[[ The data, beginning ]]

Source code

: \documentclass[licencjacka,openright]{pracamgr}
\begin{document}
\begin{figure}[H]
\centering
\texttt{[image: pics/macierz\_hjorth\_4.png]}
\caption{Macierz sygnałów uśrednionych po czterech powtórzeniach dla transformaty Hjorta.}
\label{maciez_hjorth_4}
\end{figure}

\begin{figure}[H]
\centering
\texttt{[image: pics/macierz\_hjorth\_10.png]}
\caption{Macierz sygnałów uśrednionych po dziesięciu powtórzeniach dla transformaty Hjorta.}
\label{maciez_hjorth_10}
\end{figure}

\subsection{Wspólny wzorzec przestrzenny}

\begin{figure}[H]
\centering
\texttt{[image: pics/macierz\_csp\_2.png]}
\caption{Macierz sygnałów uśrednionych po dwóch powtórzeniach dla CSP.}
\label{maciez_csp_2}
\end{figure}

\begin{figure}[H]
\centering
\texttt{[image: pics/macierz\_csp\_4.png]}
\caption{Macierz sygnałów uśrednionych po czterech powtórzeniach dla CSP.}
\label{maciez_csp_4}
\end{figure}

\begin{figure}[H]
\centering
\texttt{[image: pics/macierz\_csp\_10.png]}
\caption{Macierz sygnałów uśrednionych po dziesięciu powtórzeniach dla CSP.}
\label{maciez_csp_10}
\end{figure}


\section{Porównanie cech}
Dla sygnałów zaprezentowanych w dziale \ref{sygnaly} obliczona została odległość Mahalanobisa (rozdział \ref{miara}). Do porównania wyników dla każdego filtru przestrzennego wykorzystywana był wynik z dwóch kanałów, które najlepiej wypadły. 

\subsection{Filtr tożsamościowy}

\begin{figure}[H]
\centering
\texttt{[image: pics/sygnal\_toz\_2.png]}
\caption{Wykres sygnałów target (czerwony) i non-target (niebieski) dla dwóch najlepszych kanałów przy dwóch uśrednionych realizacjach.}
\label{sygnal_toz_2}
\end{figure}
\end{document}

[[ The data, end ]]

Your instructions>
Copy the records exactly, keeping every word in place.

Written response>
Source code

: \documentclass[licencjacka,openright]{pracamgr}
\begin{document}
\begin{figure}[H]
\centering
\texttt{[image: pics/macierz\_hjorth\_4.png]}
\caption{Macierz sygnałów uśrednionych po czterech powtórzeniach dla transformaty Hjorta.}
\label{maciez_hjorth_4}
\end{figure}

\begin{figure}[H]
\centering
\texttt{[image: pics/macierz\_hjorth\_10.png]}
\caption{Macierz sygnałów uśrednionych po dziesięciu powtórzeniach dla transformaty Hjorta.}
\label{maciez_hjorth_10}
\end{figure}

\subsection{Wspólny wzorzec przestrzenny}

\begin{figure}[H]
\centering
\texttt{[image: pics/macierz\_csp\_2.png]}
\caption{Macierz sygnałów uśrednionych po dwóch powtórzeniach dla CSP.}
\label{maciez_csp_2}
\end{figure}

\begin{figure}[H]
\centering
\texttt{[image: pics/macierz\_csp\_4.png]}
\caption{Macierz sygnałów uśrednionych po czterech powtórzeniach dla CSP.}
\label{maciez_csp_4}
\end{figure}

\begin{figure}[H]
\centering
\texttt{[image: pics/macierz\_csp\_10.png]}
\caption{Macierz sygnałów uśrednionych po dziesięciu powtórzeniach dla CSP.}
\label{maciez_csp_10}
\end{figure}


\section{Porównanie cech}
Dla sygnałów zaprezentowanych w dziale \ref{sygnaly} obliczona została odległość Mahalanobisa (rozdział \ref{miara}). Do porównania wyników dla każdego filtru przestrzennego wykorzystywana był wynik z dwóch kanałów, które najlepiej wypadły. 

\subsection{Filtr tożsamościowy}

\begin{figure}[H]
\centering
\texttt{[image: pics/sygnal\_toz\_2.png]}
\caption{Wykres sygnałów target (czerwony) i non-target (niebieski) dla dwóch najlepszych kanałów przy dwóch uśrednionych realizacjach.}
\label{sygnal_toz_2}
\end{figure}
\end{document}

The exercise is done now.